It sounds like you have been having ALOT of medical probs. that could be interfering with your fertility. I would say concentrate on getting yourself healthy, UTI's are no fun during pregnancy (I know, I had plenty) Once your body isn't fighting so many infections and recuperating from so many antibiotics maybe it will be able to concentrate on getting pregnant. Our bodies are amazing things and your body may just be saying "hey I need to put my energy here for now." I know how hard it is waiting and wanting the pregnancy to happen, It took us over 2 years to conceive our first, I thought I could NEVER have children.
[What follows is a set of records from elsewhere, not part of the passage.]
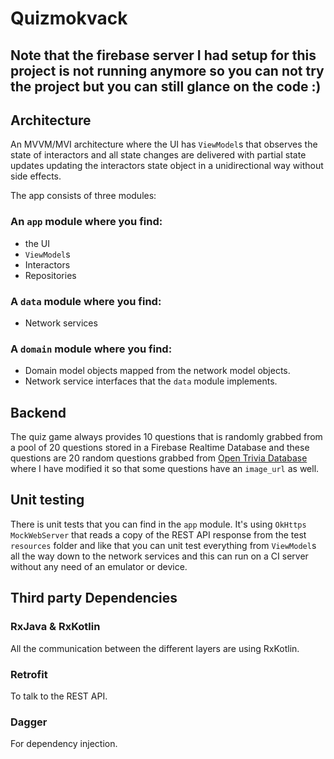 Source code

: # Quizmokvack

## Note that the firebase server I had setup for this project is not running anymore so you can not try the project but you can still glance on the code :)

## Architecture
An MVVM/MVI architecture where the UI has `ViewModel`s that observes the state of interactors and all state changes are delivered with partial state updates updating the interactors state object in a unidirectional way without side effects.

The app consists of three modules:

### An `app` module where you find:
* the UI
* `ViewModel`s
* Interactors
* Repositories

### A `data` module where you find:
* Network services

### A `domain` module where you find:
* Domain model objects mapped from the network model objects.
* Network service interfaces that the `data` module implements.

## Backend
The quiz game always provides 10 questions that is randomly grabbed from a pool of 20 questions stored
in a Firebase Realtime Database and these questions are 20 random questions grabbed from [Open Trivia Database](https://opentdb.com/api_config.php)
where I have modified it so that some questions have an `image_url` as well.

## Unit testing
There is unit tests that you can find in the `app` module. It's using `OkHttps` `MockWebServer` that
reads a copy of the REST API response from the test `resources` folder and like that you can unit test
everything from `ViewModel`s all the way down to the network services and this can run on a CI server
without any need of an emulator or device.

## Third party Dependencies
### RxJava & RxKotlin
All the communication between the different layers are using RxKotlin.

### Retrofit
To talk to the REST API.

### Dagger
For dependency injection.
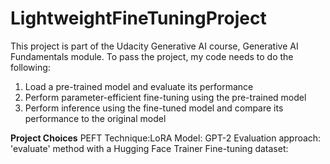 # LightweightFineTuningProject

This project is part of the Udacity Generative AI course, Generative AI Fundamentals module. To pass the project, my code needs to do the following:

1. Load a pre-trained model and evaluate its performance
2. Perform parameter-efficient fine-tuning using the pre-trained model
3. Perform inference using the fine-tuned model and compare its performance to the original model

**Project Choices**
PEFT Technique:LoRA
Model: GPT-2
Evaluation approach: 'evaluate' method with a Hugging Face Trainer
Fine-tuning dataset:
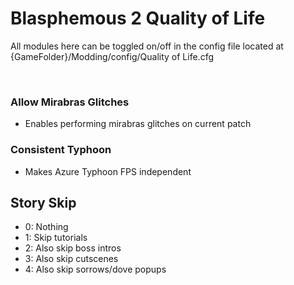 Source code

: # Blasphemous 2 Quality of Life

All modules here can be toggled on/off in the config file located at {GameFolder}/Modding/config/Quality of Life.cfg

<br>

### Allow Mirabras Glitches
- Enables performing mirabras glitches on current patch

### Consistent Typhoon
- Makes Azure Typhoon FPS independent

## Story Skip
- 0: Nothing
- 1: Skip tutorials
- 2: Also skip boss intros
- 3: Also skip cutscenes
- 4: Also skip sorrows/dove popups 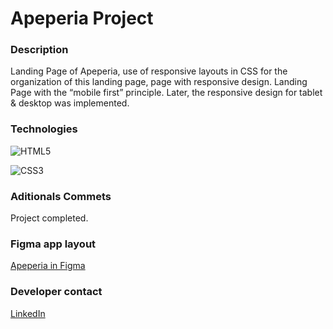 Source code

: # Apeperia Project

### Description

Landing Page of Apeperia, use of responsive layouts in CSS for the organization of this landing page, page with responsive design. Landing Page with the “mobile first” principle. Later, the responsive design for tablet & desktop was implemented.

### Technologies

![HTML5](https://img.shields.io/badge/html5-%23E34F26.svg?style=for-the-badge&logo=html5&logoColor=white)

![CSS3](https://img.shields.io/badge/css3-%231572B6.svg?style=for-the-badge&logo=css3&logoColor=white)

### Aditionals Commets

Project completed.

### Figma app layout

[Apeperia in Figma](https://www.figma.com/file/InV4SCprrdKMfVfn1wmz7z/WebPage---Appeperia?node-id=0%3A1&t=hiN9BK48rrR8l8Oj-1)

### Developer contact

[LinkedIn](https://www.linkedin.com/in/k3yjey-dev/)
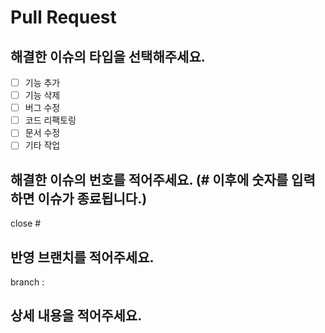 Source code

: # Pull Request

## 해결한 이슈의 타입을 선택해주세요.

- [ ] 기능 추가
- [ ] 기능 삭제
- [ ] 버그 수정
- [ ] 코드 리팩토링
- [ ] 문서 수정
- [ ] 기타 작업

## 해결한 이슈의 번호를 적어주세요. (# 이후에 숫자를 입력하면 이슈가 종료됩니다.)

close #

## 반영 브랜치를 적어주세요.

branch :

## 상세 내용을 적어주세요.
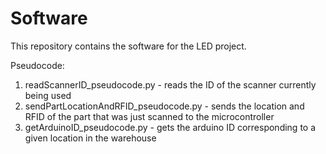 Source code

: # Software
This repository contains the software for the LED project. 

Pseudocode:
1) readScannerID_pseudocode.py - reads the ID of the scanner currently being used
2) sendPartLocationAndRFID_pseudocode.py - sends the location and RFID of the part that was just scanned to the microcontroller
3) getArduinoID_pseudocode.py - gets the arduino ID corresponding to a given location in the warehouse


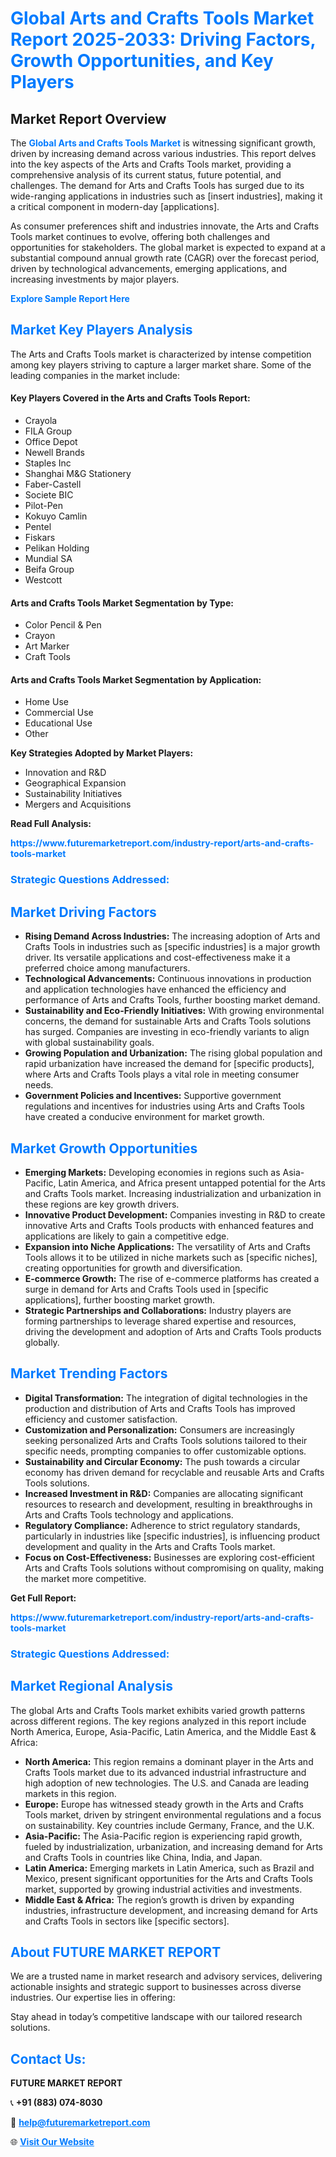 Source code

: <h1 style="color: #007BFF;">Global Arts and Crafts Tools Market Report 2025-2033: Driving Factors, Growth Opportunities, and Key Players</h1>

<section id="overview">
<h2>Market Report Overview</h2>
<p>The <a href="https://www.futuremarketreport.com/industry-report/arts-and-crafts-tools-market" style="color: #007BFF; text-decoration: none;"><strong>Global Arts and Crafts Tools Market</strong></a> is witnessing significant growth, driven by increasing demand across various industries. This report delves into the key aspects of the Arts and Crafts Tools market, providing a comprehensive analysis of its current status, future potential, and challenges. The demand for Arts and Crafts Tools has surged due to its wide-ranging applications in industries such as [insert industries], making it a critical component in modern-day [applications].</p>
<p>As consumer preferences shift and industries innovate, the Arts and Crafts Tools market continues to evolve, offering both challenges and opportunities for stakeholders. The global market is expected to expand at a substantial compound annual growth rate (CAGR) over the forecast period, driven by technological advancements, emerging applications, and increasing investments by major players.</p>
</section>

<section id="overview">
<p><a href="https://www.futuremarketreport.com/request-sample/reportId=58960" style="color: #007BFF; text-decoration: none;"><strong>Explore Sample Report Here</strong></a></p>
</section>

<section id="key-players">
<h2 style="color: #007BFF;">Market Key Players Analysis</h2>
<p>The Arts and Crafts Tools market is characterized by intense competition among key players striving to capture a larger market share. Some of the leading companies in the market include:</p>
<h4>Key Players Covered in the Arts and Crafts Tools Report:</h4>
<ul><li>Crayola</li><li>FILA Group</li><li>Office Depot</li><li>Newell Brands</li><li>Staples Inc</li><li>Shanghai M&amp;G Stationery</li><li>Faber-Castell</li><li>Societe BIC</li><li>Pilot-Pen</li><li>Kokuyo Camlin</li><li>Pentel</li><li>Fiskars</li><li>Pelikan Holding</li><li>Mundial SA</li><li>Beifa Group</li><li>Westcott</li></ul>
<h4>Arts and Crafts Tools Market Segmentation by Type:</h4>
<ul><li>Color Pencil &amp; Pen</li><li>Crayon</li><li>Art Marker</li><li>Craft Tools</li></ul>

<h4>Arts and Crafts Tools Market Segmentation by Application:</h4>
<ul><li>Home Use</li><li>Commercial Use</li><li>Educational Use</li><li>Other</li></ul>
<p><strong>Key Strategies Adopted by Market Players:</strong></p>
<ul>
<li>Innovation and R&D</li>
<li>Geographical Expansion</li>
<li>Sustainability Initiatives</li>
<li>Mergers and Acquisitions</li>
</ul>
</section>

<section>
<p><strong>Read Full Analysis: </strong></p><a href="https://www.futuremarketreport.com/industry-report/arts-and-crafts-tools-market" style="color: #007BFF; text-decoration: none;"><strong>https://www.futuremarketreport.com/industry-report/arts-and-crafts-tools-market</strong></a>
<h3 style="color: #007BFF;">Strategic Questions Addressed:</h3>
</section>

<section id="driving-factors">
<h2 style="color: #007BFF;">Market Driving Factors</h2>
<ul>
<li><strong>Rising Demand Across Industries:</strong> The increasing adoption of Arts and Crafts Tools in industries such as [specific industries] is a major growth driver. Its versatile applications and cost-effectiveness make it a preferred choice among manufacturers.</li>
<li><strong>Technological Advancements:</strong> Continuous innovations in production and application technologies have enhanced the efficiency and performance of Arts and Crafts Tools, further boosting market demand.</li>
<li><strong>Sustainability and Eco-Friendly Initiatives:</strong> With growing environmental concerns, the demand for sustainable Arts and Crafts Tools solutions has surged. Companies are investing in eco-friendly variants to align with global sustainability goals.</li>
<li><strong>Growing Population and Urbanization:</strong> The rising global population and rapid urbanization have increased the demand for [specific products], where Arts and Crafts Tools plays a vital role in meeting consumer needs.</li>
<li><strong>Government Policies and Incentives:</strong> Supportive government regulations and incentives for industries using Arts and Crafts Tools have created a conducive environment for market growth.</li>
</ul>
</section>

<section id="growth-opportunities">
<h2 style="color: #007BFF;">Market Growth Opportunities</h2>
<ul>
<li><strong>Emerging Markets:</strong> Developing economies in regions such as Asia-Pacific, Latin America, and Africa present untapped potential for the Arts and Crafts Tools market. Increasing industrialization and urbanization in these regions are key growth drivers.</li>
<li><strong>Innovative Product Development:</strong> Companies investing in R&D to create innovative Arts and Crafts Tools products with enhanced features and applications are likely to gain a competitive edge.</li>
<li><strong>Expansion into Niche Applications:</strong> The versatility of Arts and Crafts Tools allows it to be utilized in niche markets such as [specific niches], creating opportunities for growth and diversification.</li>
<li><strong>E-commerce Growth:</strong> The rise of e-commerce platforms has created a surge in demand for Arts and Crafts Tools used in [specific applications], further boosting market growth.</li>
<li><strong>Strategic Partnerships and Collaborations:</strong> Industry players are forming partnerships to leverage shared expertise and resources, driving the development and adoption of Arts and Crafts Tools products globally.</li>
</ul>
</section>

<section id="trending-factors">
<h2 style="color: #007BFF;">Market Trending Factors</h2>
<ul>
<li><strong>Digital Transformation:</strong> The integration of digital technologies in the production and distribution of Arts and Crafts Tools has improved efficiency and customer satisfaction.</li>
<li><strong>Customization and Personalization:</strong> Consumers are increasingly seeking personalized Arts and Crafts Tools solutions tailored to their specific needs, prompting companies to offer customizable options.</li>
<li><strong>Sustainability and Circular Economy:</strong> The push towards a circular economy has driven demand for recyclable and reusable Arts and Crafts Tools solutions.</li>
<li><strong>Increased Investment in R&D:</strong> Companies are allocating significant resources to research and development, resulting in breakthroughs in Arts and Crafts Tools technology and applications.</li>
<li><strong>Regulatory Compliance:</strong> Adherence to strict regulatory standards, particularly in industries like [specific industries], is influencing product development and quality in the Arts and Crafts Tools market.</li>
<li><strong>Focus on Cost-Effectiveness:</strong> Businesses are exploring cost-efficient Arts and Crafts Tools solutions without compromising on quality, making the market more competitive.</li>
</ul>
</section>

<section>
<p><strong>Get Full Report: </strong></p><a href="https://www.futuremarketreport.com/industry-report/arts-and-crafts-tools-market" style="color: #007BFF; text-decoration: none;"><strong>https://www.futuremarketreport.com/industry-report/arts-and-crafts-tools-market</strong></a>
<h3 style="color: #007BFF;">Strategic Questions Addressed:</h3>
</section>


<section id="regional-analysis">
<h2 style="color: #007BFF;">Market Regional Analysis</h2>
<p>The global Arts and Crafts Tools market exhibits varied growth patterns across different regions. The key regions analyzed in this report include North America, Europe, Asia-Pacific, Latin America, and the Middle East & Africa:</p>
<ul>
<li><strong>North America:</strong> This region remains a dominant player in the Arts and Crafts Tools market due to its advanced industrial infrastructure and high adoption of new technologies. The U.S. and Canada are leading markets in this region.</li>
<li><strong>Europe:</strong> Europe has witnessed steady growth in the Arts and Crafts Tools market, driven by stringent environmental regulations and a focus on sustainability. Key countries include Germany, France, and the U.K.</li>
<li><strong>Asia-Pacific:</strong> The Asia-Pacific region is experiencing rapid growth, fueled by industrialization, urbanization, and increasing demand for Arts and Crafts Tools in countries like China, India, and Japan.</li>
<li><strong>Latin America:</strong> Emerging markets in Latin America, such as Brazil and Mexico, present significant opportunities for the Arts and Crafts Tools market, supported by growing industrial activities and investments.</li>
<li><strong>Middle East & Africa:</strong> The region’s growth is driven by expanding industries, infrastructure development, and increasing demand for Arts and Crafts Tools in sectors like [specific sectors].</li>
</ul>
</section>

<footer>
<h2 style="color: #007BFF;">About FUTURE MARKET REPORT</h2>
<p>We are a trusted name in market research and advisory services, delivering actionable insights and strategic support to businesses across diverse industries. Our expertise lies in offering:</p>

<p>Stay ahead in today’s competitive landscape with our tailored research solutions.</p>

<h2 style="color: #007BFF;">Contact Us:</h2>
<p><strong>FUTURE MARKET REPORT</strong></p>
<p>📞 <strong>+91 (883) 074-8030</strong></p>
<p>📧 <strong><a href="mailto:help@futuremarketreport.com" style="color: #007BFF;">help@futuremarketreport.com</a></strong></p>
<p>🌐 <strong><a href="https://www.futuremarketreport.com/" style="color: #007BFF;">Visit Our Website</a></strong></p>
</footer> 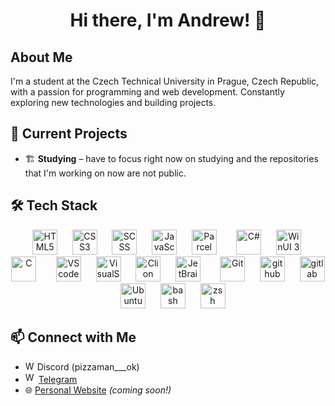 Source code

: <div align="center">
  <h1>Hi there, I'm Andrew! 👋</h1>
</div>

## About Me
I'm a student at the Czech Technical University in Prague, Czech Republic, with a passion for programming and web development. Constantly exploring new technologies and building projects.

## 🔭 Current Projects  
- 🏗️ **Studying** – have to focus right now on studying and the repositories that I'm working on now are not public.

## 🛠 Tech Stack

<div align="center">
    <img src="https://cdn.jsdelivr.net/gh/devicons/devicon/icons/html5/html5-original.svg" height="40" alt="HTML5"/> &nbsp;&nbsp;
  <img src="https://cdn.jsdelivr.net/gh/devicons/devicon/icons/css3/css3-original.svg" height="40" alt="CSS3"/> &nbsp;&nbsp;
  <img src="https://cdn.jsdelivr.net/gh/devicons/devicon/icons/sass/sass-original.svg" height="40" alt="SCSS"/> &nbsp;&nbsp;
  <img src="https://cdn.jsdelivr.net/gh/devicons/devicon/icons/javascript/javascript-original.svg" height="40" alt="JavaScript"/> &nbsp;&nbsp;
  <img src="https://user-images.githubusercontent.com/19409/135924939-03845d0b-e7bb-414b-89b6-e627dfa9f614.png" height="40" alt="Parcel"/> &nbsp;&nbsp;
    <img src="https://cdn.jsdelivr.net/gh/devicons/devicon/icons/csharp/csharp-original.svg" height="40" alt="C#"/> &nbsp;&nbsp;
  <img src="https://upload.wikimedia.org/wikipedia/commons/e/ee/Logo-winui.svg" height="40" alt="WinUI 3"/> &nbsp;&nbsp;
  <img src="https://cdn.jsdelivr.net/gh/devicons/devicon@latest/icons/c/c-original.svg" height="40" alt="C"/> &nbsp;&nbsp;
    <img src="https://cdn.jsdelivr.net/gh/devicons/devicon@latest/icons/vscode/vscode-original.svg" height="40" alt="VScode"/> &nbsp;&nbsp;
  <img src="https://cdn.jsdelivr.net/gh/devicons/devicon@latest/icons/visualstudio/visualstudio-original.svg" height="40" alt="VisualStudio"/> &nbsp;&nbsp;
  <img src="https://cdn.jsdelivr.net/gh/devicons/devicon@latest/icons/clion/clion-original.svg" height="40" alt="Clion"/> &nbsp;&nbsp;
  <img src="https://cdn.jsdelivr.net/gh/devicons/devicon@latest/icons/jetbrains/jetbrains-original.svg" height="40" alt="JetBrains"/> &nbsp;&nbsp;
    <img src="https://cdn.jsdelivr.net/gh/devicons/devicon/icons/git/git-original.svg" height="40" alt="Git"/> &nbsp;&nbsp;
  <img src="https://cdn.jsdelivr.net/gh/devicons/devicon@latest/icons/github/github-original-wordmark.svg" height="40" alt="github"/> &nbsp;&nbsp;
  <img src="https://cdn.jsdelivr.net/gh/devicons/devicon@latest/icons/gitlab/gitlab-original.svg" height="40" alt="gitlab"/> &nbsp;&nbsp;
    <img src="https://cdn.jsdelivr.net/gh/devicons/devicon@latest/icons/ubuntu/ubuntu-original-wordmark.svg" height="40" alt="Ubuntu"/> &nbsp;&nbsp;
  <img src="https://cdn.jsdelivr.net/gh/devicons/devicon@latest/icons/bash/bash-original.svg" height="40" alt="bash"/> &nbsp;&nbsp;
  <img src="https://cdn.jsdelivr.net/gh/devicons/devicon@latest/icons/zsh/zsh-original.svg" height="40" alt="zsh"/> &nbsp;&nbsp;
</div>

## 📫 Connect with Me  
- <img src="https://freelogopng.com/images/all_img/1691730767discord-logo-transparent.png" height="15" alt="WinUI 3"/> Discord (pizzaman___ok)
- <img src="https://static.cdnlogo.com/logos/t/57/telegram-2019.svg" height="17" alt="WinUI 3"/> [Telegram](https://t.me/Pizzaman_1)  
- 🌐 [Personal Website](your-link) *(coming soon!)*  
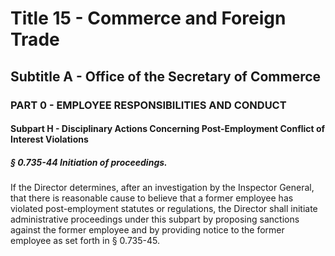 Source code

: 
# Title 15 - Commerce and Foreign Trade
## Subtitle A - Office of the Secretary of Commerce
### PART 0 - EMPLOYEE RESPONSIBILITIES AND CONDUCT
#### Subpart H - Disciplinary Actions Concerning Post-Employment Conflict of Interest Violations
##### § 0.735-44 Initiation of proceedings.

If the Director determines, after an investigation by the Inspector General, that there is reasonable cause to believe that a former employee has violated post-employment statutes or regulations, the Director shall initiate administrative proceedings under this subpart by proposing sanctions against the former employee and by providing notice to the former employee as set forth in § 0.735-45.
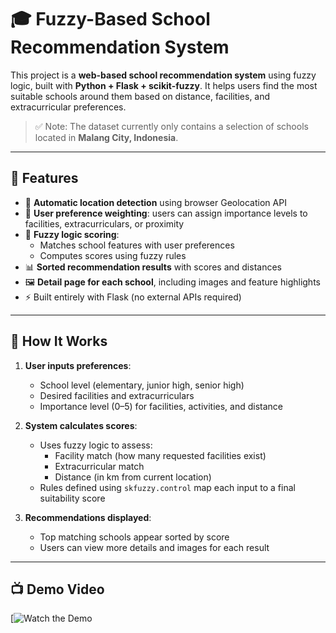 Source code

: # 🎓 Fuzzy-Based School Recommendation System

This project is a **web-based school recommendation system** using fuzzy logic, built with **Python + Flask + scikit-fuzzy**. It helps users find the most suitable schools around them based on distance, facilities, and extracurricular preferences.

> ✅ Note: The dataset currently only contains a selection of schools located in **Malang City, Indonesia**.

---

## 🚀 Features

- 📍 **Automatic location detection** using browser Geolocation API
- 🎯 **User preference weighting**: users can assign importance levels to facilities, extracurriculars, or proximity
- 🔎 **Fuzzy logic scoring**:
  - Matches school features with user preferences
  - Computes scores using fuzzy rules
- 📊 **Sorted recommendation results** with scores and distances
- 🖼️ **Detail page for each school**, including images and feature highlights
- ⚡ Built entirely with Flask (no external APIs required)

---

## 🧠 How It Works

1. **User inputs preferences**:
   - School level (elementary, junior high, senior high)
   - Desired facilities and extracurriculars
   - Importance level (0–5) for facilities, activities, and distance

2. **System calculates scores**:
   - Uses fuzzy logic to assess:
     - Facility match (how many requested facilities exist)
     - Extracurricular match
     - Distance (in km from current location)
   - Rules defined using `skfuzzy.control` map each input to a final suitability score

3. **Recommendations displayed**:
   - Top matching schools appear sorted by score
   - Users can view more details and images for each result

---

## 📺 Demo Video

[![Watch the Demo](https://youtu.be/QReEand8NGs?si=HiHnAFrgo7bSfp8a)


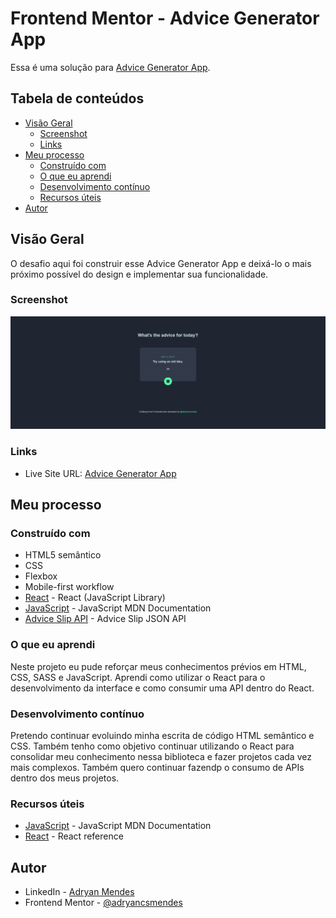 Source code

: # Frontend Mentor - Advice Generator App

Essa é uma solução para [Advice Generator App](https://www.frontendmentor.io/challenges/advice-generator-app-QdUG-13db/hub). 

## Tabela de conteúdos

- [Visão Geral](#visão-geral)
  - [Screenshot](#screenshot)
  - [Links](#links)
- [Meu processo](#meu-processo)
  - [Construído com](#construído-com)
  - [O que eu aprendi](#o-que-eu-aprendi)
  - [Desenvolvimento contínuo](#desenvolvimento-contínuo)
  - [Recursos úteis](#recursos-úteis)
- [Autor](#autor)


## Visão Geral

O desafio aqui foi construir esse Advice Generator App e deixá-lo o mais próximo possível do design e implementar sua funcionalidade.


### Screenshot


![](src/images/screenshot.png)


### Links

- Live Site URL: [Advice Generator App](https://advice-generator-app-steel-xi.vercel.app/)


## Meu processo

### Construído com

- HTML5 semântico
- CSS
- Flexbox
- Mobile-first workflow
- [React](https://react.dev/) - React (JavaScript Library)
- [JavaScript](https://developer.mozilla.org/pt-BR/docs/Web/JavaScript) - JavaScript MDN Documentation
- [Advice Slip API](https://api.adviceslip.com/) - Advice Slip JSON API


### O que eu aprendi

Neste projeto eu pude reforçar meus conhecimentos prévios em HTML, CSS, SASS e JavaScript. Aprendi como utilizar o React para o desenvolvimento da interface e como consumir uma API dentro do React.


### Desenvolvimento contínuo

Pretendo continuar evoluindo minha escrita de código HTML semântico e CSS. Também tenho como objetivo continuar utilizando o React para consolidar meu conhecimento nessa biblioteca e fazer projetos cada vez mais complexos. Também quero continuar fazendp o consumo de APIs dentro dos meus projetos.


### Recursos úteis

- [JavaScript](https://developer.mozilla.org/pt-BR/docs/Web/JavaScript) - JavaScript MDN Documentation
- [React](https://react.dev/reference/react) - React reference

## Autor

- LinkedIn - [Adryan Mendes](https://www.linkedin.com/in/adryan-c%C3%A9sar-mendes-527248186/)
- Frontend Mentor - [@adryancsmendes](https://www.frontendmentor.io/profile/adryancsmendes)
But with number 2 all we did was talk about another baby and we were pregnant. I know that when ttc #1 I was underweight and under incredible stress, and had a few other medical problems ,including ovarian cysts and endometriosis.(sorry for sp). As soon as I stopped trying and accepted that I would NEVER be a mother, I was pregnant. I stopped stressing myself out and just started concentrating on making my body healthy. and Boom, baby. Good luck to you and your family! Enjoy your little one and the one on one time that you have now, number 2 WILL arrive someday in there own time. i KNOW THAT WAITING IS HARD at times unbearable. But take care of mama.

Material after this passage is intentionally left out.